Penyidik Polda Metro Jaya semula memanggil Agus Hamonangan
untuk dimintai keterangan. Ia akan diperiksa sebagai saksi kasus pencemaran
nama baik dan penistaan yang dilaporkan oleh politikus Partai Amanat Nasional
Alvin Lie. Alvin menilai Narliswandi mencemarkan namanya dengan menulis artikel
itu. "Saya agak kaget, ini pertama kali moderator milis dipanggil
polisi," ucap Agus
Yayasan Lembaga Bantuan Hukum Indonesia (YLBHI) menilai
materi pemuatan dalam suatu mailing list (milis) forum diskusi tidak dimasukan
ke dalam jalur hukum. Pernyataan itu terkait kasus pemeriksaan moderator milis
Forum Pembaca Kompas (FPK), Agus Hamonangan sebagai saksi perkara pencemaran
nama baik di Markas Kepolisian Daerah Metro Jaya. Yayasan LBH Indonesia (YLBHI) selaku
pendamping hukum Agus Hamonangan menyatakan, penyidik mengajukan 12 pertanyaan
kepada Agus Hamonangan di antaranya adalah prosedur pendaftaran anggota milis,
prosedur posting email, dan tanggung jawab moderator terhadap posting email. Agus
diperiksa sebagi saksi terkait pemuatan tulisan berjudul Hoyak Tabuik Adaro dan
Soekanto, karya Narliswandi Piliang, atau yang dikenal dengan nama Iwan
Piliang. Pelapor kasus tersebut adalah Anggota DPR Fraksi Partai Amanat
Nasional Alvin Lie.
Artikel tersebut awalnya ditulis di Tajuk Rakyat dan
tersebar di milis. Dalam artikel itu diceritakan tentang kedatangan Alvin Lie
ke PT Adaro untuk menemui Teddy Rahmat. Alvin Lie mengajukan permintaan uang Rp
6 miliar sebagai kompensasi penggagalan hak angket PT Adaro di DPR. Setelah
terjadi tawar-menawar kemudian disepakati Rp1 miliar untuk Alvin Lie. Apabila Alvin Lie berkeberatan terhadap
tulisan yang dimuat maka tindakan selanjutnya yang harus dilakukan adalah
menjadi anggota milis atau menghubungi moderator untuk memuat jawaban darinya,
kata Direktur Publikasi dan pendidikan publik YLBHI, Agustinus Edy Kristianto
dalam keterangan resminya, (Kamis 4/9/2008).

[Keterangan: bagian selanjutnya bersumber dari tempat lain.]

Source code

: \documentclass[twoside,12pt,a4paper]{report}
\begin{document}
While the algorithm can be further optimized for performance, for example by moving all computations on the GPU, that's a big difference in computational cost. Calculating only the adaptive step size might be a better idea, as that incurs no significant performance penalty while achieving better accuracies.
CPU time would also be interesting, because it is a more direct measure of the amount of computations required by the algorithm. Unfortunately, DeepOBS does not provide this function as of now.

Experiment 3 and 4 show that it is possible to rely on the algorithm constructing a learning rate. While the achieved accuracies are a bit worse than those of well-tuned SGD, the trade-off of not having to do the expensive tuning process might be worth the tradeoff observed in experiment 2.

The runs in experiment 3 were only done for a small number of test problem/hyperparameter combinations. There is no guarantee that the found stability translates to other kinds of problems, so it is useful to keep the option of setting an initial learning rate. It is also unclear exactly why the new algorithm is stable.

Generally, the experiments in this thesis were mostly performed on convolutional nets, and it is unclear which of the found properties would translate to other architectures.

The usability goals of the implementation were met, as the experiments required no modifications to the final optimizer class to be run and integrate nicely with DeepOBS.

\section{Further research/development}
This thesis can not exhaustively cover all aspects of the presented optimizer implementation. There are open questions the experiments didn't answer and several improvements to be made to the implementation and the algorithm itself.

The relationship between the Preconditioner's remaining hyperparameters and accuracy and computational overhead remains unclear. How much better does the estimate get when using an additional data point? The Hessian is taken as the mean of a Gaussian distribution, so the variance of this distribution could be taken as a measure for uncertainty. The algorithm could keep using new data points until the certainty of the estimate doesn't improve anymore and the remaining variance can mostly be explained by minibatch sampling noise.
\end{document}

Seperti dikatakan Agustinus, saksi Agus Hamonangan
mengatakan, dalam pendaftaran anggota milis FPK hanya dibutuhkan alamat email
saja. Semua bebas mengemukakan pendapat asal tidak berbau suku, agama, ras, antargolongan
(SARA). Moderator tidak mengubah isi dari tulisan dan tidak bertanggungjawab
terhadap tulisan. Apabila ada yang berkeberatan akan sebuah opini maka biasanya
akan ada opini lain yang menjawab dalam milis diskusi FPK. Alvin Lie, tidak
memberikan pernyataan untuk menjawab diskusi dalam FKK.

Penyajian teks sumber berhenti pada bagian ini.